+++ Supplied entries +++
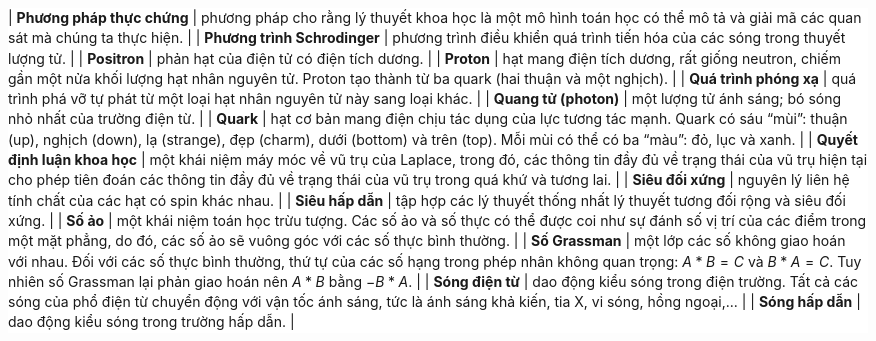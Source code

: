 | __Phương pháp thực chứng__                                          | phương pháp cho rằng lý thuyết khoa học là một mô hình toán học có thể mô tả và giải mã các quan sát mà chúng ta thực hiện.                                                                                                                                                                                                                          |
| __Phương trình Schrodinger__                                        | phương trình điều khiển quá trình tiến hóa của các sóng trong thuyết lượng tử.                                                                                                                                                                                                                                                                       |
| __Positron__                                                        | phản hạt của điện tử có điện tích dương.                                                                                                                                                                                                                                                                                                             |
| __Proton__                                                          | hạt mang điện tích dương, rất giống neutron, chiếm gần một nửa khối lượng hạt nhân nguyên tử. Proton tạo thành từ ba quark (hai thuận và một nghịch).                                                                                                                                                                                                |
| __Quá trình phóng xạ__                                              | quá trình phá vỡ tự phát từ một loại hạt nhân nguyên tử này sang loại khác.                                                                                                                                                                                                                                                                          |
| __Quang tử (photon)__                                               | một lượng tử ánh sáng; bó sóng nhỏ nhất của trường điện từ.                                                                                                                                                                                                                                                                                          |
| __Quark__                                                           | hạt cơ bản mang điện chịu tác dụng của lực tương tác mạnh. Quark có sáu “mùi”: thuận (up), nghịch (down), lạ (strange), đẹp (charm), dưới (bottom) và trên (top). Mỗi mùi có thể có ba “màu”: đỏ, lục và xanh.                                                                                                                                       |
| __Quyết định luận khoa học__                                        | một khái niệm máy móc về vũ trụ của Laplace, trong đó, các thông tin đầy đủ về trạng thái của vũ trụ hiện tại cho phép tiên đoán các thông tin đầy đủ về trạng thái của vũ trụ trong quá khứ và tương lai.                                                                                                                                           |
| __Siêu đối xứng__                                                   | nguyên lý liên hệ tính chất của các hạt có spin khác nhau.                                                                                                                                                                                                                                                                                           |
| __Siêu hấp dẫn__                                                    | tập hợp các lý thuyết thống nhất lý thuyết tương đối rộng và siêu đối xứng.                                                                                                                                                                                                                                                                          |
| __Số ảo__                                                           | một khái niệm toán học trừu tượng. Các số ảo và số thực có thể được coi như sự đánh số vị trí của các điểm trong một mặt phẳng, do đó, các số ảo sẽ vuông góc với các số thực bình thường.                                                                                                                                                           |
| __Số Grassman__                                                     | một lớp các số không giao hoán với nhau. Đối với các số thực bình thường, thứ tự của các số hạng trong phép nhân không quan trọng: $A*B=C$ và $B*A=C$. Tuy nhiên số Grassman lại phản giao hoán nên $A*B$ bằng $-B*A$.                                                                                                                               |
| __Sóng điện từ__                                                    | dao động kiểu sóng trong điện trường. Tất cả các sóng của phổ điện từ chuyển động với vận tốc ánh sáng, tức là ánh sáng khả kiến, tia X, vi sóng, hồng ngoại,...                                                                                                                                                                                     |
| __Sóng hấp dẫn__                                                    | dao động kiểu sóng trong trường hấp dẫn.                                                                                                                                                                                                                                                                                                             |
+++
◆ Instructions for the task ◆
When the line with "nguyên lý liên" is reached in the data above, start copying there, and copy each line exactly until the line with "khái niệm toán" has been copied; copy nothing else.

◆ Task answer ◆
| __Siêu đối xứng__                                                   | nguyên lý liên hệ tính chất của các hạt có spin khác nhau.                                                                                                                                                                                                                                                                                           |
| __Siêu hấp dẫn__                                                    | tập hợp các lý thuyết thống nhất lý thuyết tương đối rộng và siêu đối xứng.                                                                                                                                                                                                                                                                          |
| __Số ảo__                                                           | một khái niệm toán học trừu tượng. Các số ảo và số thực có thể được coi như sự đánh số vị trí của các điểm trong một mặt phẳng, do đó, các số ảo sẽ vuông góc với các số thực bình thường.                                                                                                                                                           |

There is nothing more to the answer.